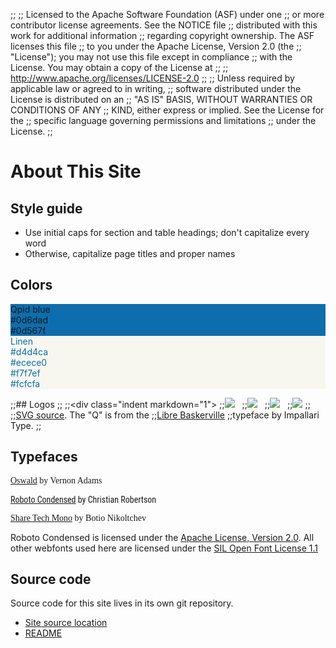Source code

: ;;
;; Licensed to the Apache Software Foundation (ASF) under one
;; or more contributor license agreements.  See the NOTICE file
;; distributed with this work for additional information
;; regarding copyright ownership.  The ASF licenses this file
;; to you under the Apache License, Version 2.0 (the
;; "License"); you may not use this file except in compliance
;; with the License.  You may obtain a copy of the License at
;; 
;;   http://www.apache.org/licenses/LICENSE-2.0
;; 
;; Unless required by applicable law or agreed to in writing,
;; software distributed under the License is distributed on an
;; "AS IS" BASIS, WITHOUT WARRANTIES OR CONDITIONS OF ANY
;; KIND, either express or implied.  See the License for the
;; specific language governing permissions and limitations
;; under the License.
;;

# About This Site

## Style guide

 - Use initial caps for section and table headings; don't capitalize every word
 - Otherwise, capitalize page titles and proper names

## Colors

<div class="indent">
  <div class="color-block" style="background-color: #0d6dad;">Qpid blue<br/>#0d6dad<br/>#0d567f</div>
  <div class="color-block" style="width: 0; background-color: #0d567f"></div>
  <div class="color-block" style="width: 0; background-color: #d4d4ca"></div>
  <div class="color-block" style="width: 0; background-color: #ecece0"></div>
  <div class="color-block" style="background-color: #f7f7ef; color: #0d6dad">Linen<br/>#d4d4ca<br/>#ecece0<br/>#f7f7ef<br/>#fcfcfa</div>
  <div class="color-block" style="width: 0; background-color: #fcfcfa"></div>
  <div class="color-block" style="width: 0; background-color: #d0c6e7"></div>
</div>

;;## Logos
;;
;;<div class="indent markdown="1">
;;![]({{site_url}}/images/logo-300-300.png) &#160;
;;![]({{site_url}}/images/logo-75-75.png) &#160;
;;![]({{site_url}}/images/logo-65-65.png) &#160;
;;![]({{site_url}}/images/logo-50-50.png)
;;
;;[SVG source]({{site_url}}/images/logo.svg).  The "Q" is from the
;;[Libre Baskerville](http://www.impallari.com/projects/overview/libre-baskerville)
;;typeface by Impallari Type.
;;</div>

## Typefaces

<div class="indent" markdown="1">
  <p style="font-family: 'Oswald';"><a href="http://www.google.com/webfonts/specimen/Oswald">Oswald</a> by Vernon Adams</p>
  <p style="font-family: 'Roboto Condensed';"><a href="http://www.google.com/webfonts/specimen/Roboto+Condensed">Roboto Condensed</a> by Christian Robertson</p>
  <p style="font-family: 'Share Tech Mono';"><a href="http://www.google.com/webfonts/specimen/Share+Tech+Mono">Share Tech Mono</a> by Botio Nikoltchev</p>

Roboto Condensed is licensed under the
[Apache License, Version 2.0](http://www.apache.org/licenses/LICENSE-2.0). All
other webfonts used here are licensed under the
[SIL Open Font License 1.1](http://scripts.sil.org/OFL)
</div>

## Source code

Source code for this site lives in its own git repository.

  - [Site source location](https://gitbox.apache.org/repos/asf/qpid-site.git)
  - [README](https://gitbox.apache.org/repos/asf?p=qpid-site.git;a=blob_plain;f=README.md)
::::::
Exercise brief: The listing must be repeated word for word, and none of its pictures may appear in the copy.

Task output:
Source code

: ;;
;; Licensed to the Apache Software Foundation (ASF) under one
;; or more contributor license agreements.  See the NOTICE file
;; distributed with this work for additional information
;; regarding copyright ownership.  The ASF licenses this file
;; to you under the Apache License, Version 2.0 (the
;; "License"); you may not use this file except in compliance
;; with the License.  You may obtain a copy of the License at
;; 
;;   http://www.apache.org/licenses/LICENSE-2.0
;; 
;; Unless required by applicable law or agreed to in writing,
;; software distributed under the License is distributed on an
;; "AS IS" BASIS, WITHOUT WARRANTIES OR CONDITIONS OF ANY
;; KIND, either express or implied.  See the License for the
;; specific language governing permissions and limitations
;; under the License.
;;

# About This Site

## Style guide

 - Use initial caps for section and table headings; don't capitalize every word
 - Otherwise, capitalize page titles and proper names

## Colors

<div class="indent">
  <div class="color-block" style="background-color: #0d6dad;">Qpid blue<br/>#0d6dad<br/>#0d567f</div>
  <div class="color-block" style="width: 0; background-color: #0d567f"></div>
  <div class="color-block" style="width: 0; background-color: #d4d4ca"></div>
  <div class="color-block" style="width: 0; background-color: #ecece0"></div>
  <div class="color-block" style="background-color: #f7f7ef; color: #0d6dad">Linen<br/>#d4d4ca<br/>#ecece0<br/>#f7f7ef<br/>#fcfcfa</div>
  <div class="color-block" style="width: 0; background-color: #fcfcfa"></div>
  <div class="color-block" style="width: 0; background-color: #d0c6e7"></div>
</div>

;;## Logos
;;
;;<div class="indent markdown="1">
;;![]({{site_url}}/images/logo-300-300.png) &#160;
;;![]({{site_url}}/images/logo-75-75.png) &#160;
;;![]({{site_url}}/images/logo-65-65.png) &#160;
;;![]({{site_url}}/images/logo-50-50.png)
;;
;;[SVG source]({{site_url}}/images/logo.svg).  The "Q" is from the
;;[Libre Baskerville](http://www.impallari.com/projects/overview/libre-baskerville)
;;typeface by Impallari Type.
;;</div>

## Typefaces

<div class="indent" markdown="1">
  <p style="font-family: 'Oswald';"><a href="http://www.google.com/webfonts/specimen/Oswald">Oswald</a> by Vernon Adams</p>
  <p style="font-family: 'Roboto Condensed';"><a href="http://www.google.com/webfonts/specimen/Roboto+Condensed">Roboto Condensed</a> by Christian Robertson</p>
  <p style="font-family: 'Share Tech Mono';"><a href="http://www.google.com/webfonts/specimen/Share+Tech+Mono">Share Tech Mono</a> by Botio Nikoltchev</p>

Roboto Condensed is licensed under the
[Apache License, Version 2.0](http://www.apache.org/licenses/LICENSE-2.0). All
other webfonts used here are licensed under the
[SIL Open Font License 1.1](http://scripts.sil.org/OFL)
</div>

## Source code

Source code for this site lives in its own git repository.

  - [Site source location](https://gitbox.apache.org/repos/asf/qpid-site.git)
  - [README](https://gitbox.apache.org/repos/asf?p=qpid-site.git;a=blob_plain;f=README.md)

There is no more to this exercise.